(Stored data entries)
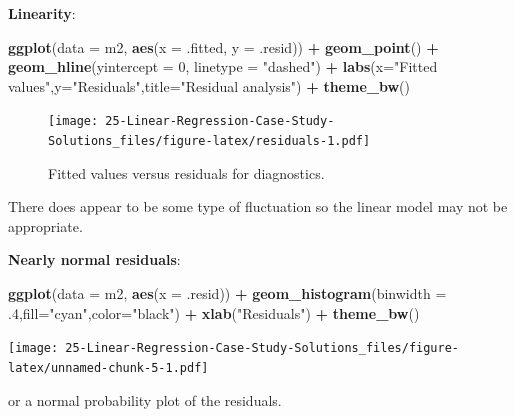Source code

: \documentclass[
]{book}
\newenvironment{Shaded}{\begin{snugshade}}{\end{snugshade}}
\newcommand{\DataTypeTok}[1]{\textcolor[rgb]{0.13,0.29,0.53}{#1}}
\newcommand{\DecValTok}[1]{\textcolor[rgb]{0.00,0.00,0.81}{#1}}
\newcommand{\FloatTok}[1]{\textcolor[rgb]{0.00,0.00,0.81}{#1}}
\newcommand{\KeywordTok}[1]{\textcolor[rgb]{0.13,0.29,0.53}{\textbf{#1}}}
\newcommand{\NormalTok}[1]{#1}
\newcommand{\OperatorTok}[1]{\textcolor[rgb]{0.81,0.36,0.00}{\textbf{#1}}}
\newcommand{\StringTok}[1]{\textcolor[rgb]{0.31,0.60,0.02}{#1}}
\begin{document}
\textbf{Linearity}:

\begin{Shaded}
\begin{Highlighting}[]
\KeywordTok{ggplot}\NormalTok{(}\DataTypeTok{data =}\NormalTok{ m2, }\KeywordTok{aes}\NormalTok{(}\DataTypeTok{x =}\NormalTok{ .fitted, }\DataTypeTok{y =}\NormalTok{ .resid)) }\OperatorTok{+}
\StringTok{  }\KeywordTok{geom_point}\NormalTok{() }\OperatorTok{+}
\StringTok{  }\KeywordTok{geom_hline}\NormalTok{(}\DataTypeTok{yintercept =} \DecValTok{0}\NormalTok{, }\DataTypeTok{linetype =} \StringTok{"dashed"}\NormalTok{) }\OperatorTok{+}
\StringTok{  }\KeywordTok{labs}\NormalTok{(}\DataTypeTok{x=}\StringTok{"Fitted values"}\NormalTok{,}\DataTypeTok{y=}\StringTok{"Residuals"}\NormalTok{,}\DataTypeTok{title=}\StringTok{"Residual analysis"}\NormalTok{) }\OperatorTok{+}
\StringTok{  }\KeywordTok{theme_bw}\NormalTok{()}
\end{Highlighting}
\end{Shaded}

\begin{figure}
\centering
\texttt{[image: 25-Linear-Regression-Case-Study-Solutions\_files/figure-latex/residuals-1.pdf]}
\caption{\label{fig:residuals}Fitted values versus residuals for diagnostics.}
\end{figure}

There does appear to be some type of fluctuation so the linear model may not be appropriate.

\textbf{Nearly normal residuals}:

\begin{Shaded}
\begin{Highlighting}[]
\KeywordTok{ggplot}\NormalTok{(}\DataTypeTok{data =}\NormalTok{ m2, }\KeywordTok{aes}\NormalTok{(}\DataTypeTok{x =}\NormalTok{ .resid)) }\OperatorTok{+}
\StringTok{  }\KeywordTok{geom_histogram}\NormalTok{(}\DataTypeTok{binwidth =} \FloatTok{.4}\NormalTok{,}\DataTypeTok{fill=}\StringTok{"cyan"}\NormalTok{,}\DataTypeTok{color=}\StringTok{"black"}\NormalTok{) }\OperatorTok{+}
\StringTok{  }\KeywordTok{xlab}\NormalTok{(}\StringTok{"Residuals"}\NormalTok{) }\OperatorTok{+}
\StringTok{  }\KeywordTok{theme_bw}\NormalTok{()}
\end{Highlighting}
\end{Shaded}

\texttt{[image: 25-Linear-Regression-Case-Study-Solutions\_files/figure-latex/unnamed-chunk-5-1.pdf]}

or a normal probability plot of the residuals.
\end{document}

TASK BRIEF – Return each line above exactly; any pictures are to be skipped.

EXERCISE SOLUTION –
Source code

: \documentclass[
]{book}
\newenvironment{Shaded}{\begin{snugshade}}{\end{snugshade}}
\newcommand{\DataTypeTok}[1]{\textcolor[rgb]{0.13,0.29,0.53}{#1}}
\newcommand{\DecValTok}[1]{\textcolor[rgb]{0.00,0.00,0.81}{#1}}
\newcommand{\FloatTok}[1]{\textcolor[rgb]{0.00,0.00,0.81}{#1}}
\newcommand{\KeywordTok}[1]{\textcolor[rgb]{0.13,0.29,0.53}{\textbf{#1}}}
\newcommand{\NormalTok}[1]{#1}
\newcommand{\OperatorTok}[1]{\textcolor[rgb]{0.81,0.36,0.00}{\textbf{#1}}}
\newcommand{\StringTok}[1]{\textcolor[rgb]{0.31,0.60,0.02}{#1}}
\begin{document}
\textbf{Linearity}:

\begin{Shaded}
\begin{Highlighting}[]
\KeywordTok{ggplot}\NormalTok{(}\DataTypeTok{data =}\NormalTok{ m2, }\KeywordTok{aes}\NormalTok{(}\DataTypeTok{x =}\NormalTok{ .fitted, }\DataTypeTok{y =}\NormalTok{ .resid)) }\OperatorTok{+}
\StringTok{  }\KeywordTok{geom_point}\NormalTok{() }\OperatorTok{+}
\StringTok{  }\KeywordTok{geom_hline}\NormalTok{(}\DataTypeTok{yintercept =} \DecValTok{0}\NormalTok{, }\DataTypeTok{linetype =} \StringTok{"dashed"}\NormalTok{) }\OperatorTok{+}
\StringTok{  }\KeywordTok{labs}\NormalTok{(}\DataTypeTok{x=}\StringTok{"Fitted values"}\NormalTok{,}\DataTypeTok{y=}\StringTok{"Residuals"}\NormalTok{,}\DataTypeTok{title=}\StringTok{"Residual analysis"}\NormalTok{) }\OperatorTok{+}
\StringTok{  }\KeywordTok{theme_bw}\NormalTok{()}
\end{Highlighting}
\end{Shaded}

\begin{figure}
\centering
\texttt{[image: 25-Linear-Regression-Case-Study-Solutions\_files/figure-latex/residuals-1.pdf]}
\caption{\label{fig:residuals}Fitted values versus residuals for diagnostics.}
\end{figure}

There does appear to be some type of fluctuation so the linear model may not be appropriate.

\textbf{Nearly normal residuals}:

\begin{Shaded}
\begin{Highlighting}[]
\KeywordTok{ggplot}\NormalTok{(}\DataTypeTok{data =}\NormalTok{ m2, }\KeywordTok{aes}\NormalTok{(}\DataTypeTok{x =}\NormalTok{ .resid)) }\OperatorTok{+}
\StringTok{  }\KeywordTok{geom_histogram}\NormalTok{(}\DataTypeTok{binwidth =} \FloatTok{.4}\NormalTok{,}\DataTypeTok{fill=}\StringTok{"cyan"}\NormalTok{,}\DataTypeTok{color=}\StringTok{"black"}\NormalTok{) }\OperatorTok{+}
\StringTok{  }\KeywordTok{xlab}\NormalTok{(}\StringTok{"Residuals"}\NormalTok{) }\OperatorTok{+}
\StringTok{  }\KeywordTok{theme_bw}\NormalTok{()}
\end{Highlighting}
\end{Shaded}

\texttt{[image: 25-Linear-Regression-Case-Study-Solutions\_files/figure-latex/unnamed-chunk-5-1.pdf]}

or a normal probability plot of the residuals.
\end{document}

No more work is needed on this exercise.